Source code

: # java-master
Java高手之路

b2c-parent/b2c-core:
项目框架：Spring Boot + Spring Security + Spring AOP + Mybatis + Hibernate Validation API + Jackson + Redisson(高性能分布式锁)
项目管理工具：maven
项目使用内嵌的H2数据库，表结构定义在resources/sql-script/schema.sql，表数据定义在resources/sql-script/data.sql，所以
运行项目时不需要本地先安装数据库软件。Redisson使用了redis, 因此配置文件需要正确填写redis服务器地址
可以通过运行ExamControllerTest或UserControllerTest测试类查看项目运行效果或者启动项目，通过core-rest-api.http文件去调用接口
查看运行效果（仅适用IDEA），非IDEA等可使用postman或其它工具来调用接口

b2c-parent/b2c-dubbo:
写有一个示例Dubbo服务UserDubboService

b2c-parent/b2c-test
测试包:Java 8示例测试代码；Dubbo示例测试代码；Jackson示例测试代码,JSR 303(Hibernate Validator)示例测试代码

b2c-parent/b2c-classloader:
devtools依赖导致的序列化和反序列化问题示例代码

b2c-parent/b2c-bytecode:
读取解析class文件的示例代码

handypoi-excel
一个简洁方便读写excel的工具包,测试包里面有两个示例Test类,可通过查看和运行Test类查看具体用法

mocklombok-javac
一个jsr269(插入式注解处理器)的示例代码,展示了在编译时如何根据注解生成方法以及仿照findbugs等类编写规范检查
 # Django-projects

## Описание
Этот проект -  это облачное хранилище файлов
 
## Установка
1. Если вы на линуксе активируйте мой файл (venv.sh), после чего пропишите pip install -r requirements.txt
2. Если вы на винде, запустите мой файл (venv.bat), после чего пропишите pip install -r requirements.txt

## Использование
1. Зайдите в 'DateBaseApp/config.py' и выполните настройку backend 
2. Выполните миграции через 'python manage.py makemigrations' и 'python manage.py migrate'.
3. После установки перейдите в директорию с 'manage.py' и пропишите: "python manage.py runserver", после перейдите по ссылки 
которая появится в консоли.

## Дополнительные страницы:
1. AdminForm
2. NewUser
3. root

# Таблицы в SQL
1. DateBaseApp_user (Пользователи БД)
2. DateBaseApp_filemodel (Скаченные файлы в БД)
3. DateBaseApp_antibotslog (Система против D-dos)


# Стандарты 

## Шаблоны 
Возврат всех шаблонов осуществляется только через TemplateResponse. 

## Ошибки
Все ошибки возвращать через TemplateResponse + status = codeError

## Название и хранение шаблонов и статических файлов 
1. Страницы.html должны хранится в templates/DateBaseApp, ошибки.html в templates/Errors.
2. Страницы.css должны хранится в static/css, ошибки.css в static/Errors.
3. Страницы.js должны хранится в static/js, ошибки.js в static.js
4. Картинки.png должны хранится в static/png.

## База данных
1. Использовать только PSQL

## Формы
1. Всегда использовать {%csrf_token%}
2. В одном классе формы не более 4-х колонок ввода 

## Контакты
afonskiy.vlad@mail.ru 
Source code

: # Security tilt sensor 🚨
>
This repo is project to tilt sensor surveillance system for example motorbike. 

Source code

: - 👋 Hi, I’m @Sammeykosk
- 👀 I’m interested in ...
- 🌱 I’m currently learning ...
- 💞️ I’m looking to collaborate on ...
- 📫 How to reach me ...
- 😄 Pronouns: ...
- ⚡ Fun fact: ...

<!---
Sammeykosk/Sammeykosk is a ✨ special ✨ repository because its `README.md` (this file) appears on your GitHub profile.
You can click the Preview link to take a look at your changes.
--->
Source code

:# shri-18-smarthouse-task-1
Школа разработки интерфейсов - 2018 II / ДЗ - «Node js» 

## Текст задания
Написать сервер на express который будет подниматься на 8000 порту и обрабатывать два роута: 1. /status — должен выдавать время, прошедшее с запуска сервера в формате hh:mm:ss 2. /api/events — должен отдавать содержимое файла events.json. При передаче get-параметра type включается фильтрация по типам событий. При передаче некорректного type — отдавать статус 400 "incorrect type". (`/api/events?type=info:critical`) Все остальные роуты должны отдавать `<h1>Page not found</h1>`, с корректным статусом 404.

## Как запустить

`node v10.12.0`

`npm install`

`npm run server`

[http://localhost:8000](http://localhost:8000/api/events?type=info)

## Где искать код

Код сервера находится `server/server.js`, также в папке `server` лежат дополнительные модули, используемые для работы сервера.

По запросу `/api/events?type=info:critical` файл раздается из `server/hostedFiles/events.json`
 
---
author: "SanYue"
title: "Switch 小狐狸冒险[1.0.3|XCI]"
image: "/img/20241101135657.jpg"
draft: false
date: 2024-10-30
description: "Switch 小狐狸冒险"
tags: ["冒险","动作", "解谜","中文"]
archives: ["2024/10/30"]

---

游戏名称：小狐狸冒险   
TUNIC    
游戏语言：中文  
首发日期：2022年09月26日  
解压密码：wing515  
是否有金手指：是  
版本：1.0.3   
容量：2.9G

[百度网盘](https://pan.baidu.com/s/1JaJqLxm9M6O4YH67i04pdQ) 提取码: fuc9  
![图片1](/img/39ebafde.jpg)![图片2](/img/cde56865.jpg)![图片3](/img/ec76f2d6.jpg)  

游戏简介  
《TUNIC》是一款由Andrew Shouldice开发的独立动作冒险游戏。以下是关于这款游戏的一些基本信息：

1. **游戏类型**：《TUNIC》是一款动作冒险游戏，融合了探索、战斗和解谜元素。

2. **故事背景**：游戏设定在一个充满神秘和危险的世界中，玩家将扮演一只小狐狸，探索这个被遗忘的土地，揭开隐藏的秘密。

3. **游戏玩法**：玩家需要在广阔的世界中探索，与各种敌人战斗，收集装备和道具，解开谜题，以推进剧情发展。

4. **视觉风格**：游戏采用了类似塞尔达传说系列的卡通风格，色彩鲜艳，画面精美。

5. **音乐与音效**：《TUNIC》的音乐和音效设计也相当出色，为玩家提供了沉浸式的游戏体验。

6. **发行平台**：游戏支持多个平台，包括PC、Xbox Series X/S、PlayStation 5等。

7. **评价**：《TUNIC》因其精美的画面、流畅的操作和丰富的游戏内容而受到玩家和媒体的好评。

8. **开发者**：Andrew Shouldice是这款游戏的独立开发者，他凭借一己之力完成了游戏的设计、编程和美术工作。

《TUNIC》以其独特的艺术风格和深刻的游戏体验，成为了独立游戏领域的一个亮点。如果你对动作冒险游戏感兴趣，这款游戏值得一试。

::::::

• Your instructions: Tally the lines in the records above that hold the word "type", and give only that number.

• Response to this exercise: 3